The western way of thinking tends to equate nothingness with nonexistence or annihilation, which of course makes nothingness an unattractive proposition. It also has the scent of atheism, and so is rejected as alien or contrary. But it would seem that the eastern way of thinking conceives of nothingness differently. Nothing would be more precisely understood as ‘no-thing’, or that is, stateless Being infinitely beyond any attributableness. This is simply extreme negative (apophatic) theology. So then, achieving nothingness isn’t nonexistence, it’s attainment of great knowledge of that no-thing.
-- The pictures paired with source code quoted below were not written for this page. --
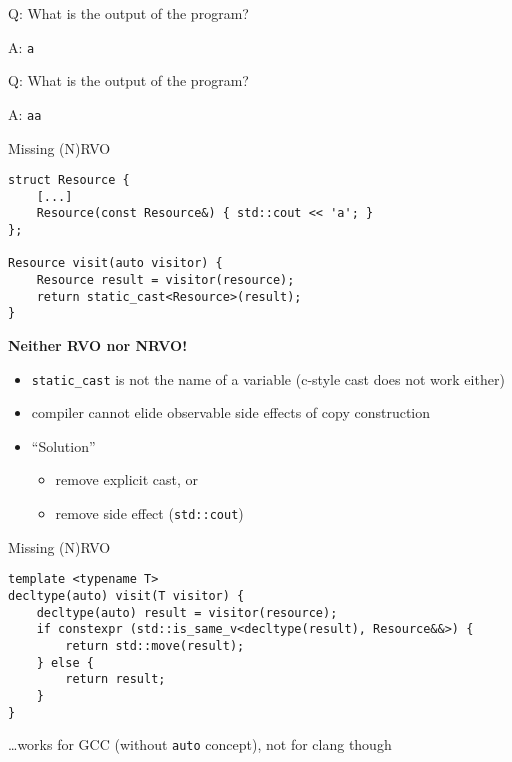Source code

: \documentclass[compress,aspectratio=1610]{beamer}
\newcommand{\inputcpplisting}[1]{}
\begin{document}
\begin{frame}
    \centering
    \scalebox{5.}{\color{vertexDarkRed}$*$}
\end{frame}

\begin{frame}[fragile]{Q: What is the output of the program?}
    \inputcpplisting{snippet16a}
\end{frame}

\begin{frame}[fragile]{A: \texttt{a}}
    \inputcpplisting{snippet16a}
\end{frame}

\begin{frame}[fragile]{Q: What is the output of the program?}
    \inputcpplisting{snippet16b}
\end{frame}

\begin{frame}[fragile]{A: \texttt{aa}}
    \inputcpplisting{snippet16b}
\end{frame}

\begin{frame}[fragile]{Missing (N)RVO}
    \begin{lstlisting}
struct Resource {
    [...]
    Resource(const Resource&) { std::cout << 'a'; }
};

Resource visit(auto visitor) {
    Resource result = visitor(resource);
    return static_cast<Resource>(result);
}
    \end{lstlisting}

    \textbf{Neither RVO nor NRVO!}
    \begin{itemize}
        \item \texttt{static\_cast} is not the name of a variable (c-style cast does not work either)
        \item compiler cannot elide observable side effects of copy construction
        \item \enquote{Solution}
        \begin{itemize}
            \item remove explicit cast, or
            \item remove side effect (\texttt{std::cout})
        \end{itemize}
    \end{itemize}
\end{frame}

\begin{frame}[fragile]{Missing (N)RVO}
    \begin{lstlisting}
template <typename T>
decltype(auto) visit(T visitor) {
    decltype(auto) result = visitor(resource);
    if constexpr (std::is_same_v<decltype(result), Resource&&>) {
        return std::move(result);
    } else {
        return result;
    }
}
    \end{lstlisting}

    \hfill \ldots works for GCC (without \texttt{auto} concept), not for clang though
\end{frame}
\end{document}
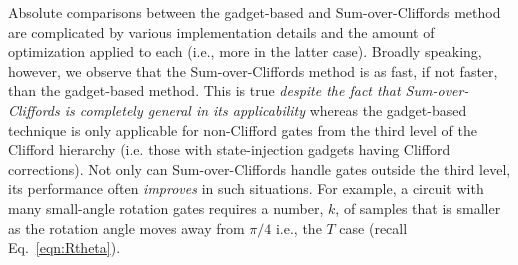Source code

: Absolute comparisons between the gadget-based and Sum-over-Cliffords method are complicated by various implementation details and the amount of optimization applied to each (i.e., more in the latter case). Broadly speaking, however, we observe that the Sum-over-Cliffords method is as fast, if not faster, than the gadget-based method. This is true \emph{despite the fact that Sum-over-Cliffords is completely general in its applicability} whereas the gadget-based technique is only applicable for non-Clifford gates from the third level of the Clifford hierarchy (i.e. those with state-injection gadgets having Clifford corrections). Not only can Sum-over-Cliffords handle gates outside the third level, its performance often \emph{improves} in such situations. For example, a circuit with many small-angle rotation gates requires a number, $k$, of samples that is smaller as the rotation angle moves away from $\pi/4$ i.e., the $T$ case (recall  Eq.~\eqref{eqn:Rtheta}).

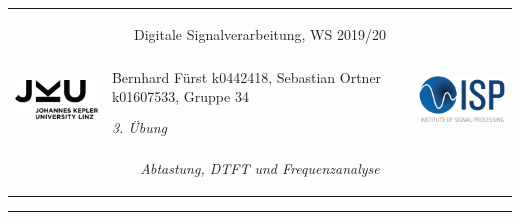 \documentclass[12pt,a4paper,austrian]{article}
\begin{document}
\pagestyle{plain}
  \thispagestyle{empty}
  \noindent
  \begin{minipage}[b][2.4cm]{1.0\textwidth}  
  \begin{tabular}{l p{11cm} r} 
    \multicolumn{3}{c}{\centering \begin{large}\begin{bf}
  	\textsf{Digitale Signalverarbeitung, WS 2019/20} \end{bf}\end{large} }  
  	 \\
  	\multirow{2}{*}{\includegraphics[height=1.6cm]{fig/JKU_Logo}} 
  	& \centering Bernhard Fürst k0442418, Sebastian Ortner k01607533, Gruppe 34 \vspace{1.3em}  &
    \multirow{2}{*}{\includegraphics[height=1.9cm]{fig/ISP-Logo-color-02}}  \\	
    & \centering \textit{3. Übung} & \\     
    \multicolumn{3}{c}{\centering \begin{large}
    \textit{Abtastung, DTFT und Frequenzanalyse}%
    \end{large} }  
 
  \end{tabular} 
  \end{minipage}

  \noindent \rule[0.8em]{\textwidth}{0.12mm}\\[-0.5em]

\end{document}
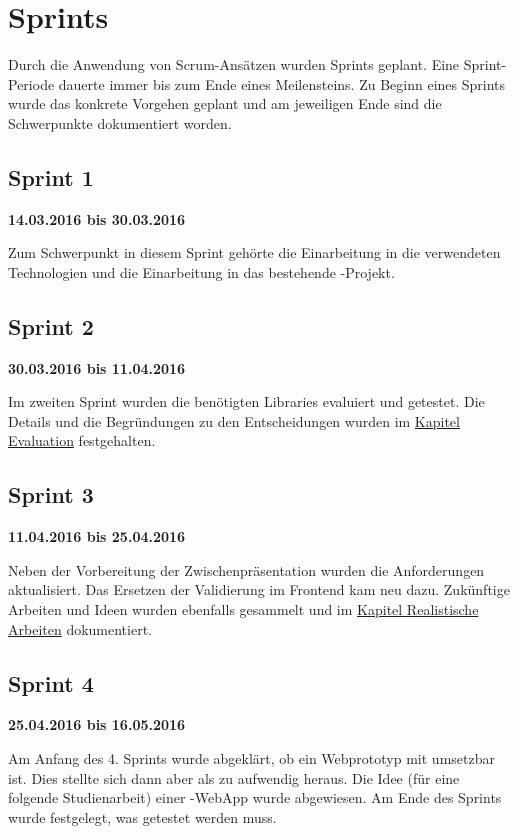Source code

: \section{Sprints}
Durch die Anwendung von Scrum-Ansätzen wurden Sprints geplant. 
Eine Sprint-Periode dauerte immer bis zum Ende eines Meilensteins. 
Zu Beginn eines Sprints wurde das konkrete Vorgehen geplant und am jeweiligen Ende sind die Schwerpunkte dokumentiert worden.


\subsection{Sprint 1}
\textbf{14.03.2016 bis 30.03.2016}

Zum Schwerpunkt in diesem Sprint gehörte die Einarbeitung in die verwendeten Technologien und die Einarbeitung in das bestehende \kort{}-Projekt.

\subsection{Sprint 2}
\textbf{30.03.2016 bis 11.04.2016}

Im zweiten Sprint wurden die benötigten Libraries evaluiert und getestet.
Die Details und die Begründungen zu den Entscheidungen wurden im \hyperref[tb-evaluation]{Kapitel Evaluation} festgehalten.

\subsection{Sprint 3}
\textbf{11.04.2016 bis 25.04.2016}

Neben der Vorbereitung der Zwischenpräsentation wurden die Anforderungen aktualisiert. 
Das Ersetzen der Validierung im Frontend kam neu dazu. 
Zukünftige Arbeiten und Ideen wurden ebenfalls gesammelt und im \hyperref[pd-weiterentwicklung-realistisch]{Kapitel Realistische Arbeiten} dokumentiert.

\subsection{Sprint 4}
\textbf{25.04.2016 bis 16.05.2016}

Am Anfang des 4. Sprints wurde abgeklärt, ob ein Webprototyp mit  umsetzbar ist. 
Dies stellte sich dann aber als zu aufwendig heraus. 
Die Idee (für eine folgende Studienarbeit) einer -\gls{WebApp} wurde abgewiesen.
Am Ende des Sprints wurde festgelegt, was getestet werden muss.

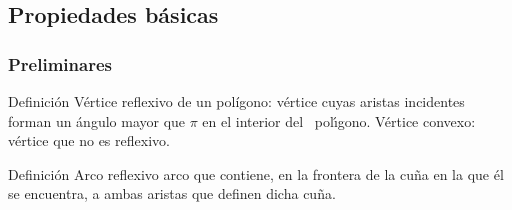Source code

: \documentclass[notes=show]{beamer}
\begin{document}
\subsection{Propiedades b\'asicas}

\begin{frame}
\frametitle{Preliminares}

\begin{block}{Definici\'on}
\alert{V\'{e}rtice reflexivo} de un pol\'igono: v\'{e}rtice cuyas aristas incidentes forman un \'{a}ngulo mayor que $\pi$ en el interior del \ pol\'{\i}gono. V\'ertice convexo: v\'ertice que no es reflexivo.					
\end{block}
\pause
\begin{block}{Definici\'on}
\alert{Arco reflexivo} arco que contiene, en la frontera de la cu\~na en la que \'el se encuentra, a ambas aristas que definen dicha cu\~na.					
\end{block}
\end{frame}
\end{document}
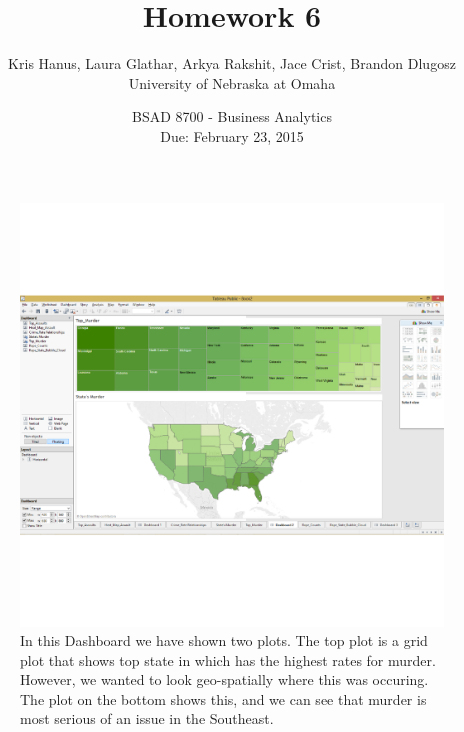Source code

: \documentclass{article}\usepackage[]{graphicx}\usepackage[]{color}
\makeatletter
\def\maxwidth{ %
  \ifdim\Gin@nat@width>\linewidth
    \linewidth
  \else
    \Gin@nat@width
  \fi
}
\newenvironment{knitrout}{}{} %
\makeatother
\begin{document}
\title{Homework 6}
\date{BSAD 8700 - Business Analytics\\ Due: February 23, 2015}
\author{Kris Hanus, Laura Glathar, Arkya Rakshit, Jace Crist, Brandon Dlugosz\\ University of Nebraska at Omaha}
\maketitle

\begin{knitrout}
\color{fgcolor}\begin{figure}[]

\includegraphics[width=\maxwidth]{figure/unnamed-chunk-1-1} \caption[In this Dashboard we have shown two plots]{In this Dashboard we have shown two plots. The top plot is a grid plot that shows top state in which has the highest rates for murder. However, we wanted to look geo-spatially where this was occuring. The plot on the bottom shows this, and we can see that murder is most serious of an issue in the Southeast.\label{fig:unnamed-chunk-1}}
\end{figure}


\end{knitrout}
\end{document}
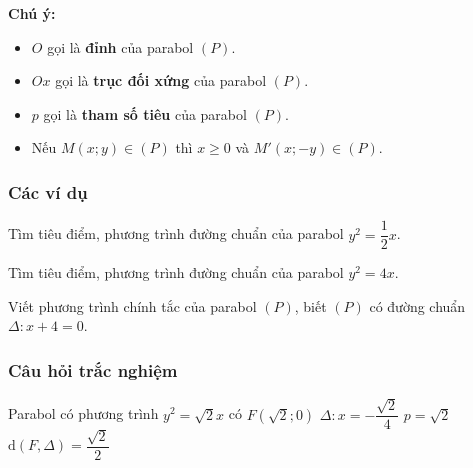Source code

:\begin{note}
	\textbf{Chú ý:}
	\begin{itemize}
		\item $O$ gọi là \textbf{đỉnh} của parabol $(P)$.
		\item $Ox$ gọi là \textbf{trục đối xứng} của parabol $(P)$.
		\item $p$ gọi là \textbf{tham số tiêu} của parabol $(P)$.
		\item Nếu $M(x;y)\in (P)$ thì $x\ge 0$ và $M'(x;-y)\in (P)$.
	\end{itemize}
\end{note}
\subsubsection{Các ví dụ}
\begin{vd}
	\begin{listEX}
		\item Tìm tiêu điểm, phương trình đường chuẩn của parabol $y^2 =\dfrac{1}{2} x$.
		\item Tìm tiêu điểm, phương trình đường chuẩn của parabol $y^2 = 4x$.
	\end{listEX}
\end{vd}
\begin{vd}
	Viết phương trình chính tắc của parabol $(P)$, biết $(P)$ có đường chuẩn $\Delta: x+4=0$.
\end{vd}
\subsubsection{Câu hỏi trắc nghiệm}
\setcounter{ex}{0}
\begin{ex}%
	Parabol có phương trình  $y^2 = \sqrt{2}x$ có
	\choice
	{$F(\sqrt{2};0)$}
	{\True $\Delta \colon x=-\dfrac{\sqrt{2}}{4}$}
	{$p=\sqrt{2}$}
	{$\mathrm{d}(F, \Delta)=\dfrac{\sqrt{2}}{2}$}
\end{ex}

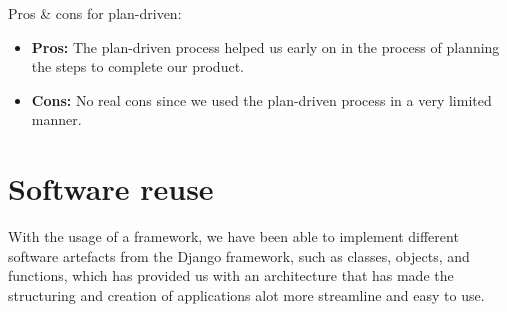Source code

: \documentclass{article}
\begin{document}
Pros \& cons for plan-driven:
\begin{itemize}
    \item \textbf{Pros: }The plan-driven process helped us early on in the process of planning the steps to complete our product. 
    \item \textbf{Cons: }No real cons since we used the plan-driven process in a very limited manner. 
\end{itemize}

\newpage

\section*{Software reuse}

With the usage of a framework, we have been able to implement different software artefacts from the Django framework, such as classes, objects, and functions, which has provided us with an architecture that has made the structuring and creation of applications alot more streamline and easy to use. 
\end{document}
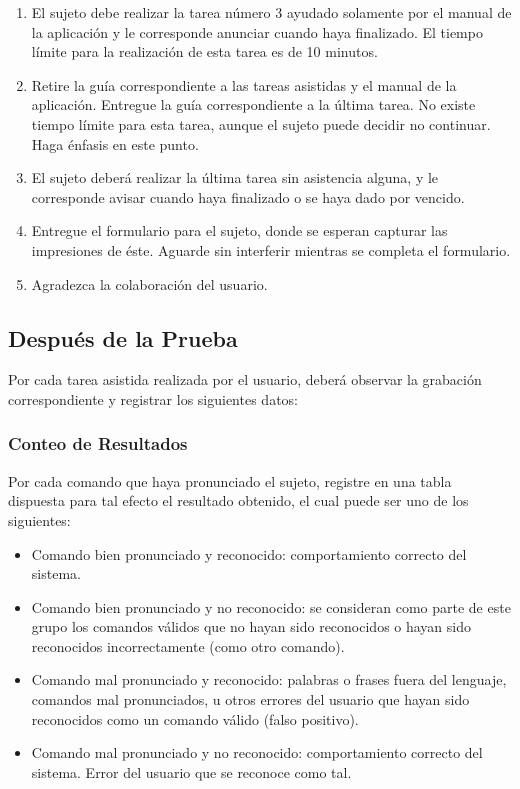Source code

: \begin{enumerate}
    \item El sujeto debe realizar la tarea n\'umero 3 ayudado solamente por el manual de la aplicaci\'on 
    y le corresponde anunciar cuando haya finalizado. El tiempo l\'imite para la realizaci\'on de esta 
    tarea es de 10 minutos.
    \item Retire la gu\'ia correspondiente a las tareas asistidas y el manual de la aplicaci\'on. 
    Entregue la gu\'ia correspondiente a la \'ultima tarea. No existe tiempo l\'imite para esta tarea, 
    aunque el sujeto puede decidir no continuar. Haga \'enfasis en este punto.
    \item El sujeto deber\'a realizar la \'ultima tarea  sin asistencia alguna, y le corresponde avisar 
    cuando haya finalizado o se haya dado por vencido.
    \item Entregue el formulario para el sujeto, donde se esperan capturar las 
    impresiones de \'este. Aguarde sin interferir mientras se completa el formulario.
    \item Agradezca la colaboraci\'on del usuario.
\end{enumerate}


\subsection{Despu\'es de la Prueba}

 Por cada tarea asistida realizada por el usuario, deber\'a observar la grabaci\'on correspondiente y registrar los siguientes datos:

\subsubsection{Conteo de Resultados}

Por cada comando que haya pronunciado el sujeto, registre en una tabla dispuesta para tal efecto el resultado obtenido, el cual puede ser uno de los siguientes:
\begin{itemize}
    \item Comando bien pronunciado y reconocido: comportamiento correcto del sistema.
    \item Comando bien pronunciado y no reconocido: se consideran como parte de este grupo los comandos 
    v\'alidos que no hayan sido reconocidos o hayan sido reconocidos incorrectamente (como otro comando).
    \item Comando mal pronunciado y reconocido: palabras o frases fuera del lenguaje, comandos mal 
    pronunciados, u otros errores del usuario que hayan sido reconocidos como un comando v\'alido (falso 
    positivo).
    \item Comando mal pronunciado y no reconocido: comportamiento correcto del sistema. Error del usuario 
    que se reconoce como tal.
\end{itemize}

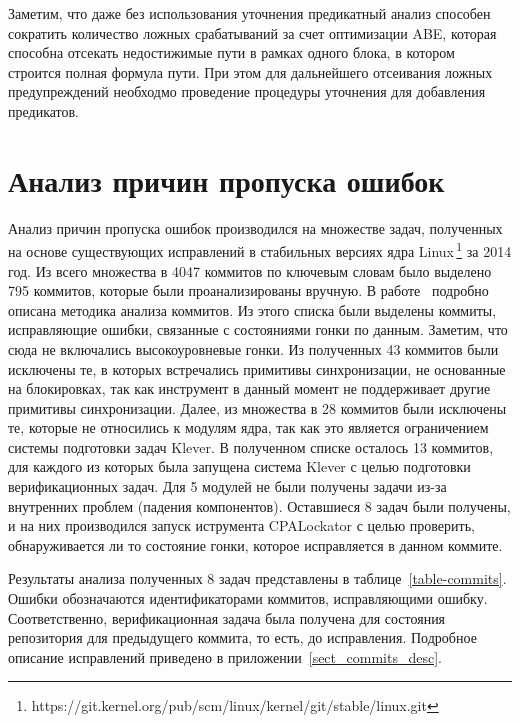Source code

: Заметим, что даже без использования уточнения предикатный анализ способен сократить количество ложных срабатываний за счет оптимизации ABE, которая способна отсекать недостижимые пути в рамках одного блока, в котором строится полная формула пути.
При этом для дальнейшего отсеивания ложных предупреждений необходмо проведение процедуры уточнения для добавления предикатов.

\section{Анализ причин пропуска ошибок}

Анализ причин пропуска ошибок производился на множестве задач, полученных на основе существующих исправлений в стабильных версиях ядра Linux\,\footnote{https://git.kernel.org/pub/scm/linux/kernel/git/stable/linux.git} за 2014 год.
Из всего множества в 4047 коммитов по ключевым словам было выделено 795 коммитов, которые были проанализированы вручную.
В работе~\cite{commit_analysis_12} подробно описана методика анализа коммитов.
Из этого списка были выделены коммиты, исправляющие ошибки, связанные с состояниями гонки по данным.
Заметим, что сюда не включались высокоуровневые гонки.
Из полученных 43 коммитов были исключены те, в которых встречались примитивы синхронизации, не основанные на блокировках, так как инструмент в данный момент не поддерживает другие примитивы синхронизации.
Далее, из множества в 28 коммитов были исключены те, которые не относились к модулям ядра, так как это является ограничением системы подготовки задач Klever.
В полученном списке осталось 13 коммитов, для каждого из которых была запущена система Klever с целью подготовки верификационных задач.
Для 5 модулей не были получены задачи из-за внутренних проблем (падения компонентов).
Оставшиеся 8 задач были получены, и на них производился запуск иструмента CPALockator с целью проверить, обнаруживается ли то состояние гонки, которое исправляется в данном коммите.

Результаты анализа полученных 8 задач представлены в таблице~\ref{table-commits}.
Ошибки обозначаются идентификаторами коммитов, исправляющими ошибку.
Соответственно, верификационная задача была получена для состояния репозитория для предыдущего коммита, то есть, до исправления.
Подробное описание исправлений приведено в приложении~\ref{sect_commits_desc}.

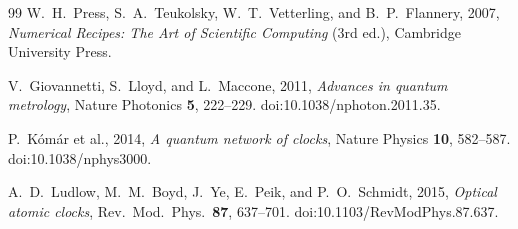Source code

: \documentclass[11pt]{article}
\begin{document}
\begin{thebibliography}{99}
        W.~H.~Press, S.~A.~Teukolsky, W.~T.~Vetterling, and B.~P.~Flannery, 2007,
        \textit{Numerical Recipes: The Art of Scientific Computing} (3rd ed.),
        Cambridge University Press.

        V.~Giovannetti, S.~Lloyd, and L.~Maccone, 2011,
        \textit{Advances in quantum metrology},
        Nature Photonics \textbf{5}, 222--229.
        doi:10.1038/nphoton.2011.35.

        P.~K\'om\'ar et al., 2014,
        \textit{A quantum network of clocks},
        Nature Physics \textbf{10}, 582--587.
        doi:10.1038/nphys3000.

        A.~D.~Ludlow, M.~M.~Boyd, J.~Ye, E.~Peik, and P.~O.~Schmidt, 2015,
        \textit{Optical atomic clocks},
        Rev.\ Mod.\ Phys.\ \textbf{87}, 637--701.
        doi:10.1103/RevModPhys.87.637.

    \end{thebibliography}
\end{document}

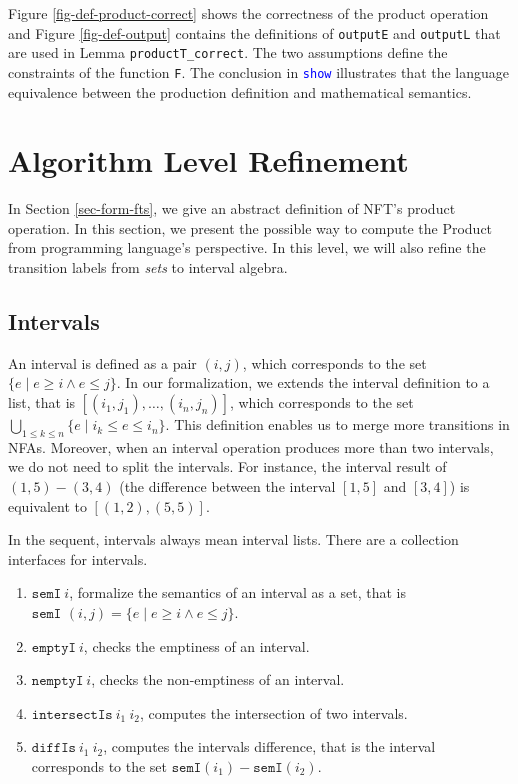 \documentclass[a4paper,UKenglish,cleveref, autoref, thm-restate]{lipics-v2021}
\begin{document}
Figure \ref{fig-def-product-correct} shows the correctness of the product operation and Figure \ref{fig-def-output} contains the definitions of \texttt{outputE} and \texttt{outputL} that are used in Lemma \texttt{productT\_correct}.
The two assumptions define the constraints of the function \texttt{F}.
The conclusion in \textcolor{blue}{\texttt{show}} illustrates 
that the language equivalence between the production definition and mathematical semantics.

\section{Algorithm Level Refinement}
\label{sec_alg_refinement}
In Section \ref{sec-form-fts}, we give an abstract definition of NFT's product operation. In this section, we present the possible way to compute the Product from programming language's perspective.
In this level, we will also refine the transition labels from \emph{sets} to interval algebra.

\subsection{Intervals}
An interval is defined as a pair $(i, j)$, which corresponds to the set $\{e \mid e \geq i \land e \leq j\}$. In our formalization, we extends the interval definition to a list, that is $[(i_1, j_1), \ldots, (i_n, j_n)]$, which corresponds to the set $\bigcup_{1\leq k\leq n}\{e \mid i_k \leq e \leq i_n\}$. This definition enables us to merge more transitions in NFAs. Moreover, when an interval operation produces more than two intervals, we do not need to split the intervals. For instance, the interval result of $(1, 5) - (3, 4)$ (the difference between the interval $[1, 5]$ and $[3, 4]$) is equivalent to $[(1, 2), (5, 5)]$.


In the sequent, intervals always mean interval lists.
There are a collection interfaces for intervals. 
\begin{enumerate}
  \item $\texttt{semI}~i$, formalize the semantics of an interval as a set, that is $\texttt{semI }(i,j) = \{e \mid e \geq i \land e \leq j\}$.
  \item $\texttt{emptyI}~i$, checks the emptiness of an interval.
   \item $\texttt{nemptyI}~i$, checks the non-emptiness of an interval.
  \item $\texttt{intersectIs}~i_1~i_2$, computes the intersection of two intervals.
  \item $\texttt{diffIs}~i_1~i_2$, computes the intervals difference, that is the interval corresponds to the set $\texttt{semI}(i_1)-\texttt{semI}(i_2)$.
\end{enumerate}
\end{document}
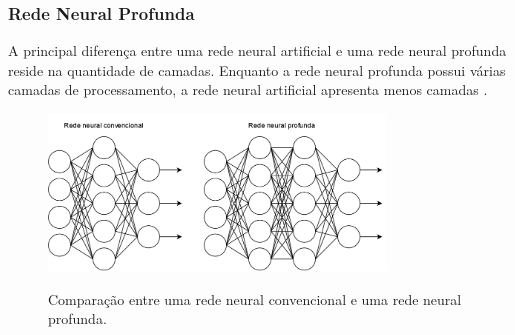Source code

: \subsubsection*{Rede Neural Profunda}

A principal diferença entre uma rede neural artificial e uma rede neural profunda reside na quantidade de camadas. Enquanto a rede neural profunda possui várias camadas de processamento, a rede neural artificial apresenta menos camadas .

\begin{figure}[ht]
\centering
\caption{Comparação entre uma rede neural convencional e uma rede neural profunda.}
\includegraphics[width=0.8\textwidth]{figures/redes_neurais.png}
\label{fig:redes_neurais}
\end{figure}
And this way of conceptualizing God certainly isn’t alien to western thinking. The Via Negativa, in a less rigid form, is the theology of Byzantine and Oriental Christianity...God the ineffable. Latin Christianity (as well as the endless stream of sects that have split off from it) tends to employ cataphatic theologies, or the theology of attributes...a God of things. But even that isn’t so clear cut. The Byzantines and Orientals share the same creed (which paints God as things) with the Latins. Also the Latins have a deep tradition of the Via Negativa as seen in the mysticism of The Cloud of Unknowing or St. John of the Cross’ The Dark Night of the Soul. Also, while God is the unmanifest no-thing, he is also the manifest incarnation. More so, God places attributes on himself: God manifests himself in archetypes like lover, father, or judge; and God manifests himself in matter in a very real way like a flame, a son, or bread.